Plain-text document sources:
-.-.-
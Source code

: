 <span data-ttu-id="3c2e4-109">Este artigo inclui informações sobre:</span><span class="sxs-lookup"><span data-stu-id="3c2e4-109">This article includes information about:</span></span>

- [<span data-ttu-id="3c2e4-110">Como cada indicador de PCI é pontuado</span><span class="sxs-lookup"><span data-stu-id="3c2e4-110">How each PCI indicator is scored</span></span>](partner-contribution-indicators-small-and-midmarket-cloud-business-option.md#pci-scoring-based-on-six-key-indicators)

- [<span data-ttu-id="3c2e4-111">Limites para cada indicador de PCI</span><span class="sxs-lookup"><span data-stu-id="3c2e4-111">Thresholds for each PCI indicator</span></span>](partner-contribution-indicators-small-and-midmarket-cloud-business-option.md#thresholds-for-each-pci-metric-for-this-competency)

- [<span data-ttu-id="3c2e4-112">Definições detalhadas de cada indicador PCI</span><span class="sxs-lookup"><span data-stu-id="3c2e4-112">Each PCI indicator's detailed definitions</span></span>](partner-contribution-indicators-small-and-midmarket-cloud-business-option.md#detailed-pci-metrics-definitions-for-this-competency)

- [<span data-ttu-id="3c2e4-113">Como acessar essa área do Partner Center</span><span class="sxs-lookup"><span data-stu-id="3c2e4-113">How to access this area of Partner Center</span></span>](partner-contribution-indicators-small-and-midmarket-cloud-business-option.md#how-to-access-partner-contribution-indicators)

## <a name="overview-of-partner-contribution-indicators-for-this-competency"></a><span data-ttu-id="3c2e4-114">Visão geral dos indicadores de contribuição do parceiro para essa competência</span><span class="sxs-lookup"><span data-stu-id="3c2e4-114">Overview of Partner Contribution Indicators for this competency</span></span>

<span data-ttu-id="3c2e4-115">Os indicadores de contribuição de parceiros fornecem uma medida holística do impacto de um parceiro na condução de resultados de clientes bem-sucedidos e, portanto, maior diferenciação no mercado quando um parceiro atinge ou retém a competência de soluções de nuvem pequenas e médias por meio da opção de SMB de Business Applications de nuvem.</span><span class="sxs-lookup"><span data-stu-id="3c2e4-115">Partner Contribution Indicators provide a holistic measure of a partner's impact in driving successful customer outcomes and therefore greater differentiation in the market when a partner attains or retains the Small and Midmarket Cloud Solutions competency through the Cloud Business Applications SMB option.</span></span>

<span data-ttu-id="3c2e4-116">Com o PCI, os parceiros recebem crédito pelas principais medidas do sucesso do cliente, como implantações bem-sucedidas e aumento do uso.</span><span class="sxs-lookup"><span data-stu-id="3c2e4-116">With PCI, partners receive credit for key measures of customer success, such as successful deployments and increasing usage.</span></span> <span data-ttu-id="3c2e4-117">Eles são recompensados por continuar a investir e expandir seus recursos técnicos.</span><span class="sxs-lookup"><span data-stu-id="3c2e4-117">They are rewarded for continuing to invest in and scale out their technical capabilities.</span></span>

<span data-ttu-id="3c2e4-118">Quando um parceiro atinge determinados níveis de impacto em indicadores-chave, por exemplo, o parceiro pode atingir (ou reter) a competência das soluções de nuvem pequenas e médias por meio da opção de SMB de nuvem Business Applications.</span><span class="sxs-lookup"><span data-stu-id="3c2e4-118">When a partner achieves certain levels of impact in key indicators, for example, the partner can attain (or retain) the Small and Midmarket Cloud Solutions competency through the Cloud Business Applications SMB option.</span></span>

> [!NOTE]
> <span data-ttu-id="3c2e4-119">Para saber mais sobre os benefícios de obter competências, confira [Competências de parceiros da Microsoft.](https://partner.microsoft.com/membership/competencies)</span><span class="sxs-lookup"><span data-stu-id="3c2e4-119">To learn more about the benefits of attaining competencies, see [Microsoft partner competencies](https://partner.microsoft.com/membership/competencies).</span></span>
-.-.-
Your job is to print exactly the lines that run from the top of the entries through the line with "para cada indicador", and no others.

Source code

: <span data-ttu-id="3c2e4-109">Este artigo inclui informações sobre:</span><span class="sxs-lookup"><span data-stu-id="3c2e4-109">This article includes information about:</span></span>

- [<span data-ttu-id="3c2e4-110">Como cada indicador de PCI é pontuado</span><span class="sxs-lookup"><span data-stu-id="3c2e4-110">How each PCI indicator is scored</span></span>](partner-contribution-indicators-small-and-midmarket-cloud-business-option.md#pci-scoring-based-on-six-key-indicators)

- [<span data-ttu-id="3c2e4-111">Limites para cada indicador de PCI</span><span class="sxs-lookup"><span data-stu-id="3c2e4-111">Thresholds for each PCI indicator</span></span>](partner-contribution-indicators-small-and-midmarket-cloud-business-option.md#thresholds-for-each-pci-metric-for-this-competency)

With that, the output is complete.